#### Action item
Only the pictures should be left out; repeat the rest of the data exactly.

Data records Block Start

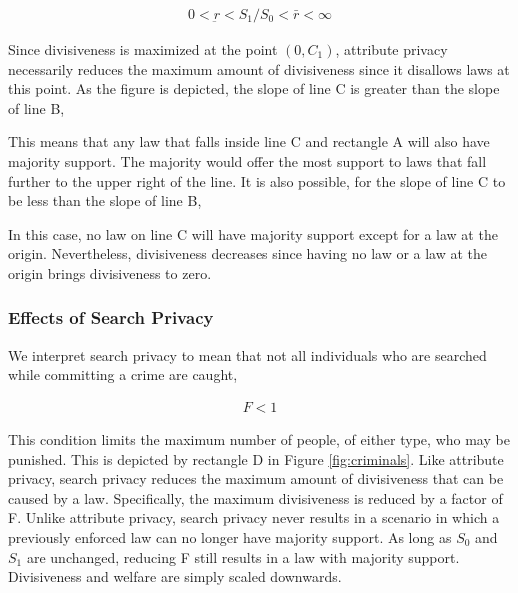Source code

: \begin{align}
0 < \underbar r < S_1 /S_0 < \bar r < \infty
\end{align}

Since divisiveness is maximized at the point $ \left(0, C_1 \right)$, attribute privacy necessarily reduces the maximum amount of divisiveness since it disallows laws at this point.  As the figure is depicted, the slope of line C is greater than the slope of line B,


This means that any law that falls inside line C and rectangle A will also have majority support.  The majority would offer the most support to laws that fall further to the upper right of the line.  It is also possible, for the slope of line C to be less than the slope of line B,
%

In this case, no law on line C will have majority support except for a law at the origin.  Nevertheless, divisiveness decreases since having no law or a law at the origin brings divisiveness to zero.


\subsubsection{Effects of Search Privacy}

We interpret search privacy to mean that not all individuals who are searched while committing a crime are caught, 

\begin{align}
F<1
\end{align}

This condition limits the maximum number of people, of either type, who may be punished.  This is depicted by rectangle D in Figure \ref{fig:criminals}.  Like attribute privacy, search privacy reduces the maximum amount of divisiveness that can be caused by a law.  Specifically, the maximum divisiveness is reduced by a factor of F.  Unlike attribute privacy, search privacy never results in a scenario in which a previously enforced law can no longer have majority support.  As long as $S_0$ and $S_1$ are unchanged, reducing F still results in a law with majority support.  Divisiveness and welfare are simply scaled downwards.

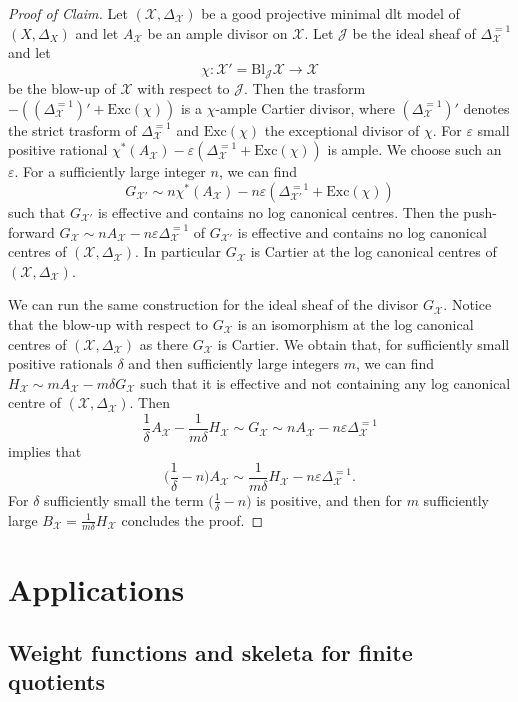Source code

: \documentclass{amsart}%
\numberwithin{equation}{subsection}
\theoremstyle{plain2}
\theoremstyle{definition2}
\theoremstyle{stepstyle}
\theoremstyle{point}
\theoremstyle{subpoint}
\newcommand{\cX}{\ensuremath{\mathscr{X}}}
\begin{document}
\begin{proof}[Proof of Claim]
Let $(\cX,\Delta_{\cX})$ be a good projective minimal dlt model of $(X,\Delta_X)$ and let $A_\cX$ be an ample divisor on $\cX$. Let $\mathcal{J}$ be the ideal sheaf of $\Delta_{\cX}^{=1}$ and let $$\chi: \cX' = \text{Bl}_\mathcal{J}\cX \rightarrow \cX$$ be the blow-up of $\cX$ with respect to $\mathcal{J}$. Then the trasform $- ((\Delta_{\cX}^{=1})'+ \text{Exc}(\chi))$ is a $\chi$-ample Cartier divisor, where $(\Delta_{\cX}^{=1})'$ denotes the strict trasform of $\Delta_{\cX}^{=1}$ and $\text{Exc}(\chi)$ the exceptional divisor of $\chi$. For $\varepsilon$ small positive rational $\chi^*(A_\cX) - \varepsilon (\Delta_{\cX}^{=1} + \text{Exc}(\chi)) $ is ample. We choose such an $\varepsilon$. For a sufficiently large integer $n$, we can find $$G_{\cX'} \sim n \chi^*(A_\cX) - n \varepsilon (\Delta_{\cX'}^{=1} + \text{Exc}(\chi))$$ such that $G_{\cX'}$ is effective and contains no log canonical centres. Then the push-forward $G_\cX \sim n A_\cX - n \varepsilon \Delta_{\cX}^{=1}$ of $G_{\cX'}$ is effective and contains no log canonical centres of $(\cX,\Delta_{\cX})$. In particular $G_\cX$ is Cartier at the log canonical centres of $(\cX,\Delta_{\cX})$.

We can run the same construction for the ideal sheaf of the divisor $G_\cX$. Notice that the blow-up with respect to $G_\cX$ is an isomorphism at the log canonical centres of $(\cX,\Delta_{\cX})$ as there $G_\cX$ is Cartier. We obtain that, for sufficiently small positive rationals $\delta$ and then sufficiently large integers $m$, we can find $H_\cX \sim m A_\cX - m \delta G_\cX$ such that it is effective and not containing any log canonical centre of $(\cX,\Delta_{\cX})$. Then $$\frac{1}{\delta}A_\cX - \frac{1}{m \delta}H_\cX \sim G_\cX \sim n A_\cX - n \varepsilon \Delta_{\cX}^{=1} $$ implies that  $$ \Big(\frac{1}{\delta} - n\Big) A_\cX  \sim \frac{1}{m \delta} H_\cX - n \varepsilon  \Delta_{\cX}^{=1}.$$ For $\delta$ sufficiently small the term $\big(\frac{1}{\delta} - n\big)$ is positive, and then for $m$ sufficiently large $B_\cX = \frac{1}{m \delta} H_\cX$ concludes the proof.
\end{proof}

\section{Applications}
\subsection{Weight functions and skeleta for finite quotients}
\end{document}
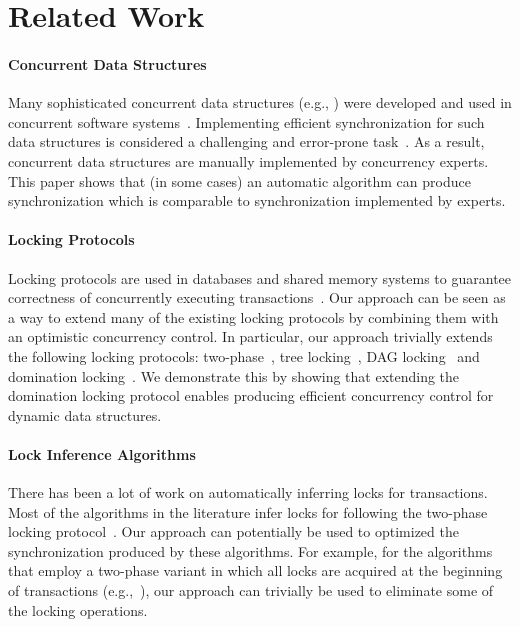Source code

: \section{Related Work}\label{sec:related}
\paragraph{Concurrent Data Structures}
Many sophisticated concurrent data structures (e.g., \cite{ArbelA2014,DrachslerVY2014,NatarajanM2014,BrownER2014,CrainGR2013,BraginskyP2012,
AfekKKMT2012,EllenFRB2010,BronsonCCO2010,HerlihyLLS2007,Michael:1996}) 
were developed and used in concurrent software systems~\cite{Ohad:OOPSLA11}.
Implementing efficient synchronization for such data structures is considered a challenging and error-prone task~\cite{Ohad:OOPSLA11,Doh:SPAA04,Jin:2012}.
As a result, concurrent data structures are manually implemented by concurrency experts.
This paper shows that (in some cases) an automatic algorithm can produce synchronization which is comparable to synchronization implemented by experts.

\paragraph{Locking Protocols}
Locking protocols are used in databases and shared memory systems to guarantee correctness
of concurrently executing transactions~\cite{Weikum:2001,BHG:Book87}. 
Our approach can be seen as a way to extend many of the existing locking protocols by combining them with an optimistic concurrency control. 
In particular, our approach trivially extends the following locking protocols:  
two-phase~\cite{Eswaran:1976}, tree locking~\cite{SilberschatzK1980}, DAG locking~\cite{CH:PODS95} and domination locking~\cite{Gueta2011}.
We demonstrate this by showing that extending the  domination locking protocol enables producing efficient concurrency control for
dynamic data structures.


\paragraph{Lock Inference Algorithms}
There has been a lot of work on automatically inferring locks for transactions.
Most of the algorithms in the literature infer locks for following the two-phase
locking protocol~\cite{MZGB:POPL06,Emmi06POPL,gudka2012lock,CCG:PLDI08,HFP:TRANSACT06,CGE:CC08}.
Our approach can potentially be used to optimized the synchronization produced by these algorithms.
For example, for the algorithms that employ a two-phase variant in which all locks are acquired at the beginning of transactions (e.g.,~\cite{gudka2012lock,CCG:PLDI08}),
our approach can trivially be used to eliminate some of the locking operations.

Data records Block End

#### Answer box
Source code

: \begin{align}
0 < \underbar r < S_1 /S_0 < \bar r < \infty
\end{align}

Since divisiveness is maximized at the point $ \left(0, C_1 \right)$, attribute privacy necessarily reduces the maximum amount of divisiveness since it disallows laws at this point.  As the figure is depicted, the slope of line C is greater than the slope of line B,


This means that any law that falls inside line C and rectangle A will also have majority support.  The majority would offer the most support to laws that fall further to the upper right of the line.  It is also possible, for the slope of line C to be less than the slope of line B,
%

In this case, no law on line C will have majority support except for a law at the origin.  Nevertheless, divisiveness decreases since having no law or a law at the origin brings divisiveness to zero.


\subsubsection{Effects of Search Privacy}

We interpret search privacy to mean that not all individuals who are searched while committing a crime are caught, 

\begin{align}
F<1
\end{align}

This condition limits the maximum number of people, of either type, who may be punished.  This is depicted by rectangle D in Figure \ref{fig:criminals}.  Like attribute privacy, search privacy reduces the maximum amount of divisiveness that can be caused by a law.  Specifically, the maximum divisiveness is reduced by a factor of F.  Unlike attribute privacy, search privacy never results in a scenario in which a previously enforced law can no longer have majority support.  As long as $S_0$ and $S_1$ are unchanged, reducing F still results in a law with majority support.  Divisiveness and welfare are simply scaled downwards.

Source code

: \documentclass{amsart}%
\numberwithin{equation}{subsection}
\theoremstyle{plain2}
\theoremstyle{definition2}
\theoremstyle{stepstyle}
\theoremstyle{point}
\theoremstyle{subpoint}
\newcommand{\cX}{\ensuremath{\mathscr{X}}}
\begin{document}
\begin{proof}[Proof of Claim]
Let $(\cX,\Delta_{\cX})$ be a good projective minimal dlt model of $(X,\Delta_X)$ and let $A_\cX$ be an ample divisor on $\cX$. Let $\mathcal{J}$ be the ideal sheaf of $\Delta_{\cX}^{=1}$ and let $$\chi: \cX' = \text{Bl}_\mathcal{J}\cX \rightarrow \cX$$ be the blow-up of $\cX$ with respect to $\mathcal{J}$. Then the trasform $- ((\Delta_{\cX}^{=1})'+ \text{Exc}(\chi))$ is a $\chi$-ample Cartier divisor, where $(\Delta_{\cX}^{=1})'$ denotes the strict trasform of $\Delta_{\cX}^{=1}$ and $\text{Exc}(\chi)$ the exceptional divisor of $\chi$. For $\varepsilon$ small positive rational $\chi^*(A_\cX) - \varepsilon (\Delta_{\cX}^{=1} + \text{Exc}(\chi)) $ is ample. We choose such an $\varepsilon$. For a sufficiently large integer $n$, we can find $$G_{\cX'} \sim n \chi^*(A_\cX) - n \varepsilon (\Delta_{\cX'}^{=1} + \text{Exc}(\chi))$$ such that $G_{\cX'}$ is effective and contains no log canonical centres. Then the push-forward $G_\cX \sim n A_\cX - n \varepsilon \Delta_{\cX}^{=1}$ of $G_{\cX'}$ is effective and contains no log canonical centres of $(\cX,\Delta_{\cX})$. In particular $G_\cX$ is Cartier at the log canonical centres of $(\cX,\Delta_{\cX})$.

We can run the same construction for the ideal sheaf of the divisor $G_\cX$. Notice that the blow-up with respect to $G_\cX$ is an isomorphism at the log canonical centres of $(\cX,\Delta_{\cX})$ as there $G_\cX$ is Cartier. We obtain that, for sufficiently small positive rationals $\delta$ and then sufficiently large integers $m$, we can find $H_\cX \sim m A_\cX - m \delta G_\cX$ such that it is effective and not containing any log canonical centre of $(\cX,\Delta_{\cX})$. Then $$\frac{1}{\delta}A_\cX - \frac{1}{m \delta}H_\cX \sim G_\cX \sim n A_\cX - n \varepsilon \Delta_{\cX}^{=1} $$ implies that  $$ \Big(\frac{1}{\delta} - n\Big) A_\cX  \sim \frac{1}{m \delta} H_\cX - n \varepsilon  \Delta_{\cX}^{=1}.$$ For $\delta$ sufficiently small the term $\big(\frac{1}{\delta} - n\big)$ is positive, and then for $m$ sufficiently large $B_\cX = \frac{1}{m \delta} H_\cX$ concludes the proof.
\end{proof}

\section{Applications}
\subsection{Weight functions and skeleta for finite quotients}
\end{document}
Source code

: \section{Related Work}\label{sec:related}
\paragraph{Concurrent Data Structures}
Many sophisticated concurrent data structures (e.g., \cite{ArbelA2014,DrachslerVY2014,NatarajanM2014,BrownER2014,CrainGR2013,BraginskyP2012,
AfekKKMT2012,EllenFRB2010,BronsonCCO2010,HerlihyLLS2007,Michael:1996}) 
were developed and used in concurrent software systems~\cite{Ohad:OOPSLA11}.
Implementing efficient synchronization for such data structures is considered a challenging and error-prone task~\cite{Ohad:OOPSLA11,Doh:SPAA04,Jin:2012}.
As a result, concurrent data structures are manually implemented by concurrency experts.
This paper shows that (in some cases) an automatic algorithm can produce synchronization which is comparable to synchronization implemented by experts.

\paragraph{Locking Protocols}
Locking protocols are used in databases and shared memory systems to guarantee correctness
of concurrently executing transactions~\cite{Weikum:2001,BHG:Book87}. 
Our approach can be seen as a way to extend many of the existing locking protocols by combining them with an optimistic concurrency control. 
In particular, our approach trivially extends the following locking protocols:  
two-phase~\cite{Eswaran:1976}, tree locking~\cite{SilberschatzK1980}, DAG locking~\cite{CH:PODS95} and domination locking~\cite{Gueta2011}.
We demonstrate this by showing that extending the  domination locking protocol enables producing efficient concurrency control for
dynamic data structures.


\paragraph{Lock Inference Algorithms}
There has been a lot of work on automatically inferring locks for transactions.
Most of the algorithms in the literature infer locks for following the two-phase
locking protocol~\cite{MZGB:POPL06,Emmi06POPL,gudka2012lock,CCG:PLDI08,HFP:TRANSACT06,CGE:CC08}.
Our approach can potentially be used to optimized the synchronization produced by these algorithms.
For example, for the algorithms that employ a two-phase variant in which all locks are acquired at the beginning of transactions (e.g.,~\cite{gudka2012lock,CCG:PLDI08}),
our approach can trivially be used to eliminate some of the locking operations.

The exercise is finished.